▶ **TASK**:
All the lines below need to be output exactly, apart from any images.
::: INPUT FOR THIS TASK
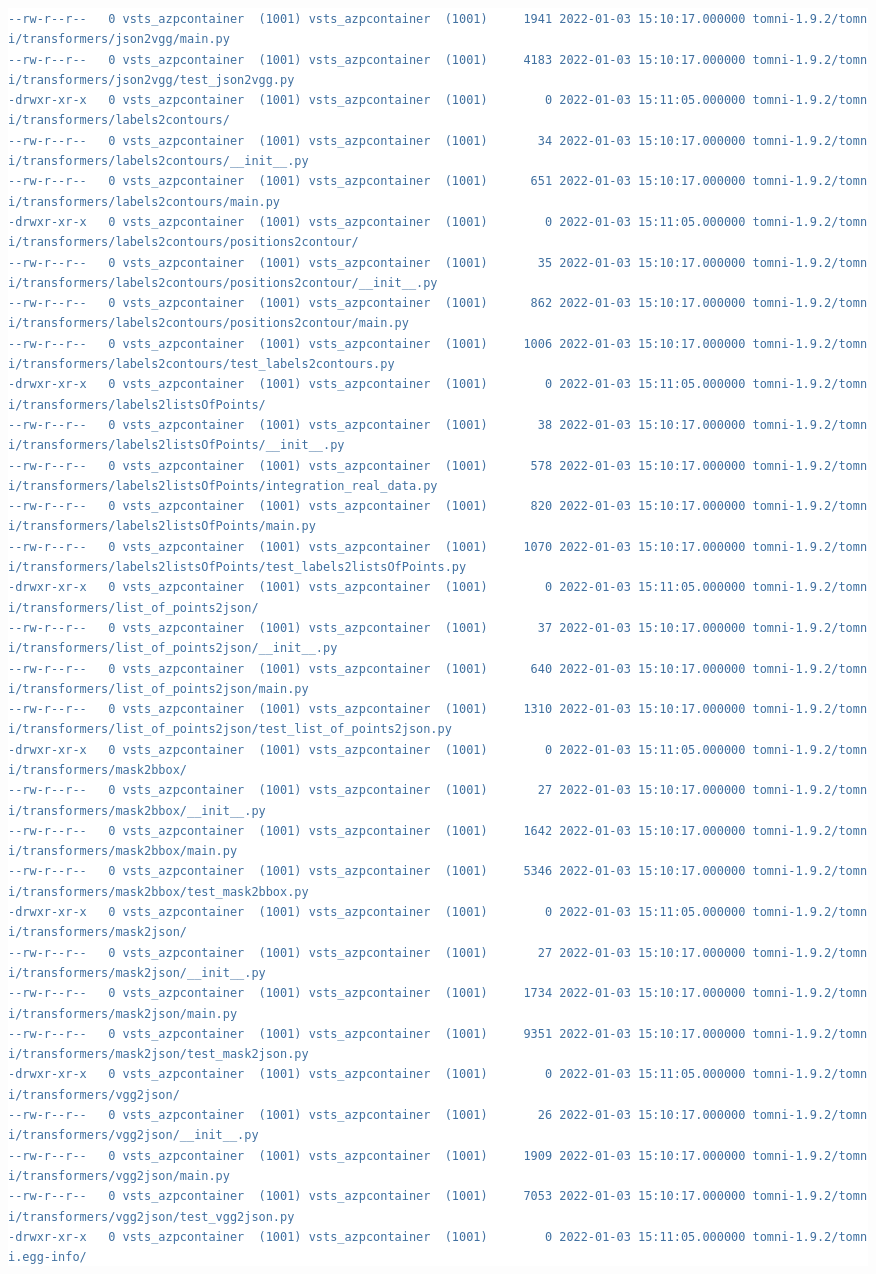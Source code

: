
 ```diff
--rw-r--r--   0 vsts_azpcontainer  (1001) vsts_azpcontainer  (1001)     1941 2022-01-03 15:10:17.000000 tomni-1.9.2/tomni/transformers/json2vgg/main.py
--rw-r--r--   0 vsts_azpcontainer  (1001) vsts_azpcontainer  (1001)     4183 2022-01-03 15:10:17.000000 tomni-1.9.2/tomni/transformers/json2vgg/test_json2vgg.py
-drwxr-xr-x   0 vsts_azpcontainer  (1001) vsts_azpcontainer  (1001)        0 2022-01-03 15:11:05.000000 tomni-1.9.2/tomni/transformers/labels2contours/
--rw-r--r--   0 vsts_azpcontainer  (1001) vsts_azpcontainer  (1001)       34 2022-01-03 15:10:17.000000 tomni-1.9.2/tomni/transformers/labels2contours/__init__.py
--rw-r--r--   0 vsts_azpcontainer  (1001) vsts_azpcontainer  (1001)      651 2022-01-03 15:10:17.000000 tomni-1.9.2/tomni/transformers/labels2contours/main.py
-drwxr-xr-x   0 vsts_azpcontainer  (1001) vsts_azpcontainer  (1001)        0 2022-01-03 15:11:05.000000 tomni-1.9.2/tomni/transformers/labels2contours/positions2contour/
--rw-r--r--   0 vsts_azpcontainer  (1001) vsts_azpcontainer  (1001)       35 2022-01-03 15:10:17.000000 tomni-1.9.2/tomni/transformers/labels2contours/positions2contour/__init__.py
--rw-r--r--   0 vsts_azpcontainer  (1001) vsts_azpcontainer  (1001)      862 2022-01-03 15:10:17.000000 tomni-1.9.2/tomni/transformers/labels2contours/positions2contour/main.py
--rw-r--r--   0 vsts_azpcontainer  (1001) vsts_azpcontainer  (1001)     1006 2022-01-03 15:10:17.000000 tomni-1.9.2/tomni/transformers/labels2contours/test_labels2contours.py
-drwxr-xr-x   0 vsts_azpcontainer  (1001) vsts_azpcontainer  (1001)        0 2022-01-03 15:11:05.000000 tomni-1.9.2/tomni/transformers/labels2listsOfPoints/
--rw-r--r--   0 vsts_azpcontainer  (1001) vsts_azpcontainer  (1001)       38 2022-01-03 15:10:17.000000 tomni-1.9.2/tomni/transformers/labels2listsOfPoints/__init__.py
--rw-r--r--   0 vsts_azpcontainer  (1001) vsts_azpcontainer  (1001)      578 2022-01-03 15:10:17.000000 tomni-1.9.2/tomni/transformers/labels2listsOfPoints/integration_real_data.py
--rw-r--r--   0 vsts_azpcontainer  (1001) vsts_azpcontainer  (1001)      820 2022-01-03 15:10:17.000000 tomni-1.9.2/tomni/transformers/labels2listsOfPoints/main.py
--rw-r--r--   0 vsts_azpcontainer  (1001) vsts_azpcontainer  (1001)     1070 2022-01-03 15:10:17.000000 tomni-1.9.2/tomni/transformers/labels2listsOfPoints/test_labels2listsOfPoints.py
-drwxr-xr-x   0 vsts_azpcontainer  (1001) vsts_azpcontainer  (1001)        0 2022-01-03 15:11:05.000000 tomni-1.9.2/tomni/transformers/list_of_points2json/
--rw-r--r--   0 vsts_azpcontainer  (1001) vsts_azpcontainer  (1001)       37 2022-01-03 15:10:17.000000 tomni-1.9.2/tomni/transformers/list_of_points2json/__init__.py
--rw-r--r--   0 vsts_azpcontainer  (1001) vsts_azpcontainer  (1001)      640 2022-01-03 15:10:17.000000 tomni-1.9.2/tomni/transformers/list_of_points2json/main.py
--rw-r--r--   0 vsts_azpcontainer  (1001) vsts_azpcontainer  (1001)     1310 2022-01-03 15:10:17.000000 tomni-1.9.2/tomni/transformers/list_of_points2json/test_list_of_points2json.py
-drwxr-xr-x   0 vsts_azpcontainer  (1001) vsts_azpcontainer  (1001)        0 2022-01-03 15:11:05.000000 tomni-1.9.2/tomni/transformers/mask2bbox/
--rw-r--r--   0 vsts_azpcontainer  (1001) vsts_azpcontainer  (1001)       27 2022-01-03 15:10:17.000000 tomni-1.9.2/tomni/transformers/mask2bbox/__init__.py
--rw-r--r--   0 vsts_azpcontainer  (1001) vsts_azpcontainer  (1001)     1642 2022-01-03 15:10:17.000000 tomni-1.9.2/tomni/transformers/mask2bbox/main.py
--rw-r--r--   0 vsts_azpcontainer  (1001) vsts_azpcontainer  (1001)     5346 2022-01-03 15:10:17.000000 tomni-1.9.2/tomni/transformers/mask2bbox/test_mask2bbox.py
-drwxr-xr-x   0 vsts_azpcontainer  (1001) vsts_azpcontainer  (1001)        0 2022-01-03 15:11:05.000000 tomni-1.9.2/tomni/transformers/mask2json/
--rw-r--r--   0 vsts_azpcontainer  (1001) vsts_azpcontainer  (1001)       27 2022-01-03 15:10:17.000000 tomni-1.9.2/tomni/transformers/mask2json/__init__.py
--rw-r--r--   0 vsts_azpcontainer  (1001) vsts_azpcontainer  (1001)     1734 2022-01-03 15:10:17.000000 tomni-1.9.2/tomni/transformers/mask2json/main.py
--rw-r--r--   0 vsts_azpcontainer  (1001) vsts_azpcontainer  (1001)     9351 2022-01-03 15:10:17.000000 tomni-1.9.2/tomni/transformers/mask2json/test_mask2json.py
-drwxr-xr-x   0 vsts_azpcontainer  (1001) vsts_azpcontainer  (1001)        0 2022-01-03 15:11:05.000000 tomni-1.9.2/tomni/transformers/vgg2json/
--rw-r--r--   0 vsts_azpcontainer  (1001) vsts_azpcontainer  (1001)       26 2022-01-03 15:10:17.000000 tomni-1.9.2/tomni/transformers/vgg2json/__init__.py
--rw-r--r--   0 vsts_azpcontainer  (1001) vsts_azpcontainer  (1001)     1909 2022-01-03 15:10:17.000000 tomni-1.9.2/tomni/transformers/vgg2json/main.py
--rw-r--r--   0 vsts_azpcontainer  (1001) vsts_azpcontainer  (1001)     7053 2022-01-03 15:10:17.000000 tomni-1.9.2/tomni/transformers/vgg2json/test_vgg2json.py
-drwxr-xr-x   0 vsts_azpcontainer  (1001) vsts_azpcontainer  (1001)        0 2022-01-03 15:11:05.000000 tomni-1.9.2/tomni.egg-info/
```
::::::
▶ **SOLUTION FOR THIS TASK**:
Source code

:
 ```diff
--rw-r--r--   0 vsts_azpcontainer  (1001) vsts_azpcontainer  (1001)     1941 2022-01-03 15:10:17.000000 tomni-1.9.2/tomni/transformers/json2vgg/main.py
--rw-r--r--   0 vsts_azpcontainer  (1001) vsts_azpcontainer  (1001)     4183 2022-01-03 15:10:17.000000 tomni-1.9.2/tomni/transformers/json2vgg/test_json2vgg.py
-drwxr-xr-x   0 vsts_azpcontainer  (1001) vsts_azpcontainer  (1001)        0 2022-01-03 15:11:05.000000 tomni-1.9.2/tomni/transformers/labels2contours/
--rw-r--r--   0 vsts_azpcontainer  (1001) vsts_azpcontainer  (1001)       34 2022-01-03 15:10:17.000000 tomni-1.9.2/tomni/transformers/labels2contours/__init__.py
--rw-r--r--   0 vsts_azpcontainer  (1001) vsts_azpcontainer  (1001)      651 2022-01-03 15:10:17.000000 tomni-1.9.2/tomni/transformers/labels2contours/main.py
-drwxr-xr-x   0 vsts_azpcontainer  (1001) vsts_azpcontainer  (1001)        0 2022-01-03 15:11:05.000000 tomni-1.9.2/tomni/transformers/labels2contours/positions2contour/
--rw-r--r--   0 vsts_azpcontainer  (1001) vsts_azpcontainer  (1001)       35 2022-01-03 15:10:17.000000 tomni-1.9.2/tomni/transformers/labels2contours/positions2contour/__init__.py
--rw-r--r--   0 vsts_azpcontainer  (1001) vsts_azpcontainer  (1001)      862 2022-01-03 15:10:17.000000 tomni-1.9.2/tomni/transformers/labels2contours/positions2contour/main.py
--rw-r--r--   0 vsts_azpcontainer  (1001) vsts_azpcontainer  (1001)     1006 2022-01-03 15:10:17.000000 tomni-1.9.2/tomni/transformers/labels2contours/test_labels2contours.py
-drwxr-xr-x   0 vsts_azpcontainer  (1001) vsts_azpcontainer  (1001)        0 2022-01-03 15:11:05.000000 tomni-1.9.2/tomni/transformers/labels2listsOfPoints/
--rw-r--r--   0 vsts_azpcontainer  (1001) vsts_azpcontainer  (1001)       38 2022-01-03 15:10:17.000000 tomni-1.9.2/tomni/transformers/labels2listsOfPoints/__init__.py
--rw-r--r--   0 vsts_azpcontainer  (1001) vsts_azpcontainer  (1001)      578 2022-01-03 15:10:17.000000 tomni-1.9.2/tomni/transformers/labels2listsOfPoints/integration_real_data.py
--rw-r--r--   0 vsts_azpcontainer  (1001) vsts_azpcontainer  (1001)      820 2022-01-03 15:10:17.000000 tomni-1.9.2/tomni/transformers/labels2listsOfPoints/main.py
--rw-r--r--   0 vsts_azpcontainer  (1001) vsts_azpcontainer  (1001)     1070 2022-01-03 15:10:17.000000 tomni-1.9.2/tomni/transformers/labels2listsOfPoints/test_labels2listsOfPoints.py
-drwxr-xr-x   0 vsts_azpcontainer  (1001) vsts_azpcontainer  (1001)        0 2022-01-03 15:11:05.000000 tomni-1.9.2/tomni/transformers/list_of_points2json/
--rw-r--r--   0 vsts_azpcontainer  (1001) vsts_azpcontainer  (1001)       37 2022-01-03 15:10:17.000000 tomni-1.9.2/tomni/transformers/list_of_points2json/__init__.py
--rw-r--r--   0 vsts_azpcontainer  (1001) vsts_azpcontainer  (1001)      640 2022-01-03 15:10:17.000000 tomni-1.9.2/tomni/transformers/list_of_points2json/main.py
--rw-r--r--   0 vsts_azpcontainer  (1001) vsts_azpcontainer  (1001)     1310 2022-01-03 15:10:17.000000 tomni-1.9.2/tomni/transformers/list_of_points2json/test_list_of_points2json.py
-drwxr-xr-x   0 vsts_azpcontainer  (1001) vsts_azpcontainer  (1001)        0 2022-01-03 15:11:05.000000 tomni-1.9.2/tomni/transformers/mask2bbox/
--rw-r--r--   0 vsts_azpcontainer  (1001) vsts_azpcontainer  (1001)       27 2022-01-03 15:10:17.000000 tomni-1.9.2/tomni/transformers/mask2bbox/__init__.py
--rw-r--r--   0 vsts_azpcontainer  (1001) vsts_azpcontainer  (1001)     1642 2022-01-03 15:10:17.000000 tomni-1.9.2/tomni/transformers/mask2bbox/main.py
--rw-r--r--   0 vsts_azpcontainer  (1001) vsts_azpcontainer  (1001)     5346 2022-01-03 15:10:17.000000 tomni-1.9.2/tomni/transformers/mask2bbox/test_mask2bbox.py
-drwxr-xr-x   0 vsts_azpcontainer  (1001) vsts_azpcontainer  (1001)        0 2022-01-03 15:11:05.000000 tomni-1.9.2/tomni/transformers/mask2json/
--rw-r--r--   0 vsts_azpcontainer  (1001) vsts_azpcontainer  (1001)       27 2022-01-03 15:10:17.000000 tomni-1.9.2/tomni/transformers/mask2json/__init__.py
--rw-r--r--   0 vsts_azpcontainer  (1001) vsts_azpcontainer  (1001)     1734 2022-01-03 15:10:17.000000 tomni-1.9.2/tomni/transformers/mask2json/main.py
--rw-r--r--   0 vsts_azpcontainer  (1001) vsts_azpcontainer  (1001)     9351 2022-01-03 15:10:17.000000 tomni-1.9.2/tomni/transformers/mask2json/test_mask2json.py
-drwxr-xr-x   0 vsts_azpcontainer  (1001) vsts_azpcontainer  (1001)        0 2022-01-03 15:11:05.000000 tomni-1.9.2/tomni/transformers/vgg2json/
--rw-r--r--   0 vsts_azpcontainer  (1001) vsts_azpcontainer  (1001)       26 2022-01-03 15:10:17.000000 tomni-1.9.2/tomni/transformers/vgg2json/__init__.py
--rw-r--r--   0 vsts_azpcontainer  (1001) vsts_azpcontainer  (1001)     1909 2022-01-03 15:10:17.000000 tomni-1.9.2/tomni/transformers/vgg2json/main.py
--rw-r--r--   0 vsts_azpcontainer  (1001) vsts_azpcontainer  (1001)     7053 2022-01-03 15:10:17.000000 tomni-1.9.2/tomni/transformers/vgg2json/test_vgg2json.py
-drwxr-xr-x   0 vsts_azpcontainer  (1001) vsts_azpcontainer  (1001)        0 2022-01-03 15:11:05.000000 tomni-1.9.2/tomni.egg-info/
```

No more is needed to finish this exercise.